╭──
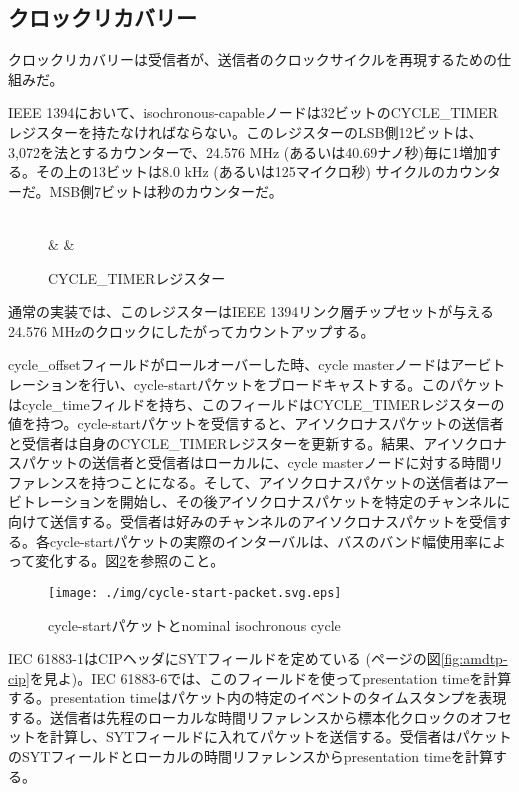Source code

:\documentclass[onecolumn]{jarticle}
\begin{document}
\subsection{クロックリカバリー}
\label{sec:clock-recovery}

クロックリカバリーは受信者が、送信者のクロックサイクルを再現するための仕組みだ。

IEEE 1394\cite{ieee1394-2}において、isochronous-capableノードは32ビットのCYCLE\_TIMERレジスターを持たなければならない。このレジスターのLSB側12ビットは、3,072を法とするカウンターで、24.576 MHz (あるいは40.69ナノ秒)毎に1増加する。その上の13ビットは8.0 kHz (あるいは125マイクロ秒) サイクルのカウンターだ。MSB側7ビットは秒のカウンターだ。


\begin{figure}[htbp]
\centering
\begin{bytefield}[bitwidth=auto,endianness=big]{32}
	 \\
	 &
	 &
\end{bytefield}
\caption{{CYCLE\_TIMERレジスター}}
\label{cycle_timer}
\end{figure}

通常の実装では、このレジスターはIEEE 1394リンク層チップセットが与える24.576 MHzのクロックにしたがってカウントアップする。

cycle\_offsetフィールドがロールオーバーした時、cycle masterノードはアービトレーションを行い、cycle-startパケットをブロードキャストする。このパケットはcycle\_timeフィルドを持ち、このフィールドはCYCLE\_TIMERレジスターの値を持つ。cycle-startパケットを受信すると、アイソクロナスパケットの送信者と受信者は自身のCYCLE\_TIMERレジスターを更新する。結果、アイソクロナスパケットの送信者と受信者はローカルに、cycle masterノードに対する時間リファレンスを持つことになる。そして、アイソクロナスパケットの送信者はアービトレーションを開始し、その後アイソクロナスパケットを特定のチャンネルに向けて送信する。受信者は好みのチャンネルのアイソクロナスパケットを受信する。各cycle-startパケットの実際のインターバルは、バスのバンド幅使用率によって変化する。図\ref{fig:cycle-start}を参照のこと。


\begin{figure}[htbp]
\centering
\texttt{[image: ./img/cycle-start-packet.svg.eps]}
\caption{{cycle-startパケットとnominal isochronous cycle}}
\label{fig:cycle-start}
\end{figure}

IEC 61883-1はCIPヘッダにSYTフィールドを定めている (\pageref{fig:amdtp-cip}ページの図\ref{fig:amdtp-cip}を見よ)。IEC 61883-6では、このフィールドを使ってpresentation timeを計算する。presentation timeはパケット内の特定のイベントのタイムスタンプを表現する。送信者は先程のローカルな時間リファレンスから標本化クロックのオフセットを計算し、SYTフィールドに入れてパケットを送信する。受信者はパケットのSYTフィールドとローカルの時間リファレンスからpresentation timeを計算する。
\end{document}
╰──
### TASK
Please set down the records above word for word and omit their pictures.

### TASK RESULT
Source code

:\documentclass[onecolumn]{jarticle}
\begin{document}
\subsection{クロックリカバリー}
\label{sec:clock-recovery}

クロックリカバリーは受信者が、送信者のクロックサイクルを再現するための仕組みだ。

IEEE 1394\cite{ieee1394-2}において、isochronous-capableノードは32ビットのCYCLE\_TIMERレジスターを持たなければならない。このレジスターのLSB側12ビットは、3,072を法とするカウンターで、24.576 MHz (あるいは40.69ナノ秒)毎に1増加する。その上の13ビットは8.0 kHz (あるいは125マイクロ秒) サイクルのカウンターだ。MSB側7ビットは秒のカウンターだ。


\begin{figure}[htbp]
\centering
\begin{bytefield}[bitwidth=auto,endianness=big]{32}
	 \\
	 &
	 &
\end{bytefield}
\caption{{CYCLE\_TIMERレジスター}}
\label{cycle_timer}
\end{figure}

通常の実装では、このレジスターはIEEE 1394リンク層チップセットが与える24.576 MHzのクロックにしたがってカウントアップする。

cycle\_offsetフィールドがロールオーバーした時、cycle masterノードはアービトレーションを行い、cycle-startパケットをブロードキャストする。このパケットはcycle\_timeフィルドを持ち、このフィールドはCYCLE\_TIMERレジスターの値を持つ。cycle-startパケットを受信すると、アイソクロナスパケットの送信者と受信者は自身のCYCLE\_TIMERレジスターを更新する。結果、アイソクロナスパケットの送信者と受信者はローカルに、cycle masterノードに対する時間リファレンスを持つことになる。そして、アイソクロナスパケットの送信者はアービトレーションを開始し、その後アイソクロナスパケットを特定のチャンネルに向けて送信する。受信者は好みのチャンネルのアイソクロナスパケットを受信する。各cycle-startパケットの実際のインターバルは、バスのバンド幅使用率によって変化する。図\ref{fig:cycle-start}を参照のこと。


\begin{figure}[htbp]
\centering
\texttt{[image: ./img/cycle-start-packet.svg.eps]}
\caption{{cycle-startパケットとnominal isochronous cycle}}
\label{fig:cycle-start}
\end{figure}

IEC 61883-1はCIPヘッダにSYTフィールドを定めている (\pageref{fig:amdtp-cip}ページの図\ref{fig:amdtp-cip}を見よ)。IEC 61883-6では、このフィールドを使ってpresentation timeを計算する。presentation timeはパケット内の特定のイベントのタイムスタンプを表現する。送信者は先程のローカルな時間リファレンスから標本化クロックのオフセットを計算し、SYTフィールドに入れてパケットを送信する。受信者はパケットのSYTフィールドとローカルの時間リファレンスからpresentation timeを計算する。
\end{document}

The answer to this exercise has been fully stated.